With four trim levels on offer – Active, Boost, Comfort and Design – the BYD Dolphin is available with a choice of two batteries featuring the company’s ‘Blade’ structure: Active and Boost models have a 44.9 kWh battery with a 95PS motor for the former and a 176PS motor for the latter, while estimated WLTP ranges are 221 and 192 miles respectively.

Posher Comfort and Design variants boast a gutsier 60.4kWh battery, a 204PS electric motor and an estimated WLTP range of 265 miles.

This two power strategy divides the BYD Dolphin’s rivals into two camps. The lesser battery is pitched against the likes of the Vauxhall Corsa Electric and the Peugeot e-208. The larger battery, meanwhile, takes on the MG4 and even the Volkswagen ID.3.

Pricing from between £25,490 and £30,990 feels far more reasonable than that of most electric offerings, undercutting even the MG4.

Because the company is still building up a head of steam over here, with 27 sales locations in the UK this year and 100 promised by 2024, the BYD Dolphin is currently only available in Comfort and Design trim levels with the larger battery.

In terms of design, the BYD Dolphin is reasonably attractive. It demonstrates the same mildly sharp-suited generic looks as most of the electric compact hatches currently available, although the words ‘Build Your Dreams’ are writ large in chrome across the tailgate.

Those who grew up with the more familiar GLX or GTi badging may find themselves surreptitiously reaching for a small chisel.

On board, however, the BYD Dolphin immediately stands apart from the throng with an enthusiastically different interior. The cockpit boasts, among other touches, ergonomically inept door handles styled on a dolphin’s flipper, a rotatable 12.8-inch touchscreen, plenty of conventional switchgear, vegan leather upholstery and stacks of room in the rear seats.

The driving experience is classic electric hatchback, with plenty of oomph off the line from the 60.4kWh/204PS combo, and a focus on ride comfort rather than the last word in handling prowess.

That’s not to say the BYD Dolphin isn’t respectably agile for a car in this class. It’s merely that there’s little reward for pushing too hard. The electric powertrain makes itself heard at low speeds, but A-pillar and door mirror wind noise allied to tyre roar take over when cruising.

Our experience of the BYD Dolphin suggests that the quoted WLTP range of 265 miles isn’t too over-optimistic, and the presence of a heat pump fitted as standard across the line-up will help avoid that figure falling through the floor in winter months. All versions also get Vehicle-to-Load (VtoL) technology that allows you to run electrical devices from the car on posh picnics.

The 60.4kWh battery charges at a maximum of 88kW from an appropriately powerful DC source – perceptibly slower than most rivals.
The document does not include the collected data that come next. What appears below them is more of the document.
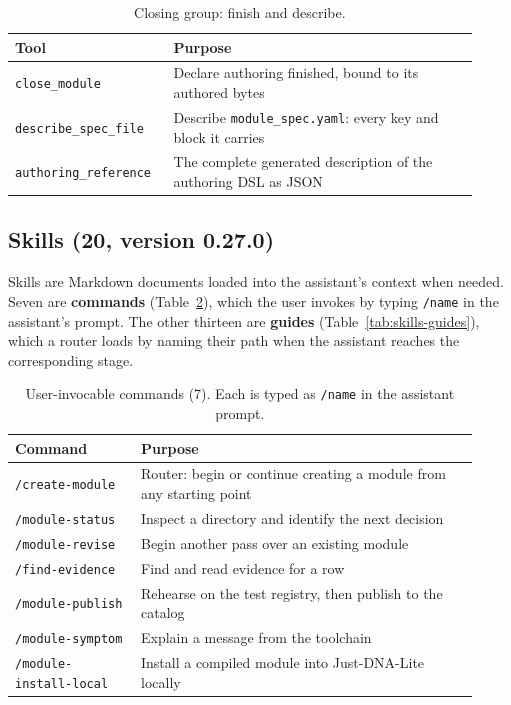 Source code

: \documentclass[11pt,a4paper]{article}
\begin{document}
\begin{table}[ht]
\centering
\scriptsize
\caption{Closing group: finish and describe.}
\label{tab:tools-closing}
\begin{tabular}{@{}p{0.30\linewidth}p{0.62\linewidth}@{}}
\toprule
Tool & Purpose \\
\midrule
\texttt{close\_module}        & Declare authoring finished, bound to its authored bytes \\
\texttt{describe\_spec\_file} & Describe \texttt{module\_spec.yaml}: every key and block it carries \\
\texttt{authoring\_reference} & The complete generated description of the authoring DSL as JSON \\
\bottomrule
\end{tabular}
\end{table}

\subsection*{Skills (20, version 0.27.0)}

Skills are Markdown documents loaded into the assistant's context when
needed. Seven are \textbf{commands} (Table~\ref{tab:skills-commands}), which the user invokes by typing \texttt{/name} in
the assistant's prompt. The other thirteen are \textbf{guides} (Table~\ref{tab:skills-guides}), which a router
loads by naming their path when the assistant reaches the corresponding
stage.

\begin{table}[ht]
\centering
\scriptsize
\caption{User-invocable commands (7). Each is typed as
\texttt{/name} in the assistant prompt.}
\label{tab:skills-commands}
\begin{tabular}{@{}p{0.25\linewidth}p{0.67\linewidth}@{}}
\toprule
Command & Purpose \\
\midrule
\texttt{/create-module}         & Router: begin or continue creating a module from any starting point \\
\texttt{/module-status}         & Inspect a directory and identify the next decision \\
\texttt{/module-revise}         & Begin another pass over an existing module \\
\texttt{/find-evidence}         & Find and read evidence for a row \\
\texttt{/module-publish}        & Rehearse on the test registry, then publish to the catalog \\
\texttt{/module-symptom}        & Explain a message from the toolchain \\
\texttt{/module-install-local}  & Install a compiled module into Just-DNA-Lite locally \\
\bottomrule
\end{tabular}
\end{table}
\end{document}
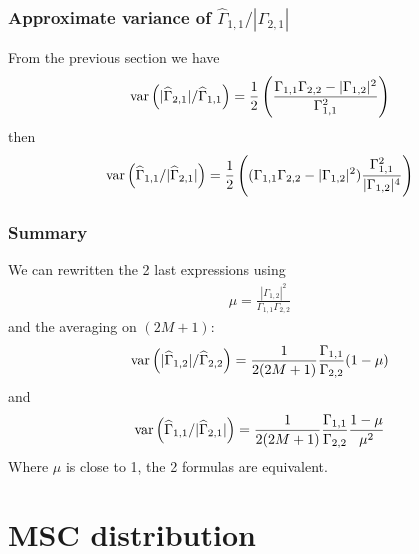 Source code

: 
\subsubsection{Approximate variance of $\hat\Gamma_{1,1}/|\Gamma_{2,1}|$}
From the previous section we have
\begin{eqnarray*}
 \mathrm{var}\left( |\widehat\Gamma_{2,1}|/\widehat\Gamma_{1,1} \right) =\frac{1}{2}
 \left(
  \frac{\Gamma_{1,1}\Gamma_{2,2}-|\Gamma_{1,2}|^{2}}
  {\Gamma_{1,1}^{2}}
 \right)
\end{eqnarray*} 
then
\begin{eqnarray*}
 \mathrm{var}\left( \widehat\Gamma_{1,1}/|\widehat\Gamma_{2,1}| \right) =\frac{1}{2}
 \left(
  (\Gamma_{1,1}\Gamma_{2,2}-|\Gamma_{1,2}|^{2})
  \frac{\Gamma_{1,1}^{2}}{|\Gamma_{1,2}|^{4}}
 \right)
\end{eqnarray*} 
\subsubsection{Summary}
We can rewritten the 2 last expressions using
\begin{eqnarray*}
 \mu=\frac{|\Gamma_{1,2}|^{2}}{\Gamma_{1,1}\Gamma_{2,2}}
\end{eqnarray*}
and the averaging on $(2M+1)$:
\begin{eqnarray}
\label{eq:var12on22}
 \mathrm{var}\left( |\widehat\Gamma_{1,2}|/\widehat\Gamma_{2,2} \right) =\frac{1}{2(2M+1)}
   \frac{\Gamma_{1,1}}{\Gamma_{2,2}} (1-\mu)
\end{eqnarray} 
and
\begin{eqnarray}
\label{eq:var11on21}
 \mathrm{var}\left( \widehat\Gamma_{1,1}/|\widehat\Gamma_{2,1}| \right) 
  =\frac{1}{2(2M+1)}\frac{\Gamma_{1,1}}{\Gamma_{2,2}}
  \frac{1-\mu}{\mu^{2}}
\end{eqnarray} 
Where $\mu$ is close to 1, the 2 formulas are equivalent.

\section{MSC distribution}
BYD claims 30-80% charging in 29 minutes, which sounds great, until you realise that competitors claim similar times starting from only 10%. But 11kW AC charging is standard, so with a three-phase supply at home you’ll be fine.

In the absence of the lesser battery-equipped versions at the moment, the BYD Dolphin Comfort is likely to take the lion’s share of sales. So £29,490 buys you a pretty impressive compact electric SUV with a respectable range, decent infotainment, creditable build quality and a price verging on affordability.